» **EXERCISE**: Look through the entries below and extract exactly the lines from the one containing "tablet layout." through the one containing "## Installation", ends included.

» **RECORDS**:
────────
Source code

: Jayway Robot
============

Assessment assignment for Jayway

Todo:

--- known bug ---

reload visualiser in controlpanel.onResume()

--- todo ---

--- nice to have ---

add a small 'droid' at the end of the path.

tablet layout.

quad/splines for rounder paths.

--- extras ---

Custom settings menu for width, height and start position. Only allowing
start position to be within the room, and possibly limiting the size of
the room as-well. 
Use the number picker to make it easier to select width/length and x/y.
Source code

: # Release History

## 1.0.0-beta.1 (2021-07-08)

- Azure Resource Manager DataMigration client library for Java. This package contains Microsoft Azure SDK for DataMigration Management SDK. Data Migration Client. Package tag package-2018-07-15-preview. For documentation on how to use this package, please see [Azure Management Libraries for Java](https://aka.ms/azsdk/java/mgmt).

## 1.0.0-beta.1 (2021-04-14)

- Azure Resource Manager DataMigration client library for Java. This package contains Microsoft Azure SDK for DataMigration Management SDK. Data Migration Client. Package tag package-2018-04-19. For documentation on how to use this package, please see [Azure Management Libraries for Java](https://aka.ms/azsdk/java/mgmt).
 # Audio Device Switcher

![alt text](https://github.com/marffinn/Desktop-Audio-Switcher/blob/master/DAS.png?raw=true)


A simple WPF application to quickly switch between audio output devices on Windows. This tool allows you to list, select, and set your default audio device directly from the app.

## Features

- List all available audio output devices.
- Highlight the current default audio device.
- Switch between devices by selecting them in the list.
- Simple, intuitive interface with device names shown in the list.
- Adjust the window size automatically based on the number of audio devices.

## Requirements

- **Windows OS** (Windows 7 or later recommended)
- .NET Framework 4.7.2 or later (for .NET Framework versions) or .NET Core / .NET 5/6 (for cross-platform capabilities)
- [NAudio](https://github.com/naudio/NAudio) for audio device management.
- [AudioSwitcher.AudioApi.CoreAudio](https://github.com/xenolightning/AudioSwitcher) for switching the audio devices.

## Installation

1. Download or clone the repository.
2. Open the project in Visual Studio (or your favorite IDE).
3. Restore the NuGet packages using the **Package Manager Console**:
────────
» **RESPONSE BELOW**:
tablet layout.

quad/splines for rounder paths.

--- extras ---

Custom settings menu for width, height and start position. Only allowing
start position to be within the room, and possibly limiting the size of
the room as-well. 
Use the number picker to make it easier to select width/length and x/y.
Source code

: # Release History

## 1.0.0-beta.1 (2021-07-08)

- Azure Resource Manager DataMigration client library for Java. This package contains Microsoft Azure SDK for DataMigration Management SDK. Data Migration Client. Package tag package-2018-07-15-preview. For documentation on how to use this package, please see [Azure Management Libraries for Java](https://aka.ms/azsdk/java/mgmt).

## 1.0.0-beta.1 (2021-04-14)

- Azure Resource Manager DataMigration client library for Java. This package contains Microsoft Azure SDK for DataMigration Management SDK. Data Migration Client. Package tag package-2018-04-19. For documentation on how to use this package, please see [Azure Management Libraries for Java](https://aka.ms/azsdk/java/mgmt).
 # Audio Device Switcher

![alt text](https://github.com/marffinn/Desktop-Audio-Switcher/blob/master/DAS.png?raw=true)


A simple WPF application to quickly switch between audio output devices on Windows. This tool allows you to list, select, and set your default audio device directly from the app.

## Features

- List all available audio output devices.
- Highlight the current default audio device.
- Switch between devices by selecting them in the list.
- Simple, intuitive interface with device names shown in the list.
- Adjust the window size automatically based on the number of audio devices.

## Requirements

- **Windows OS** (Windows 7 or later recommended)
- .NET Framework 4.7.2 or later (for .NET Framework versions) or .NET Core / .NET 5/6 (for cross-platform capabilities)
- [NAudio](https://github.com/naudio/NAudio) for audio device management.
- [AudioSwitcher.AudioApi.CoreAudio](https://github.com/xenolightning/AudioSwitcher) for switching the audio devices.

## Installation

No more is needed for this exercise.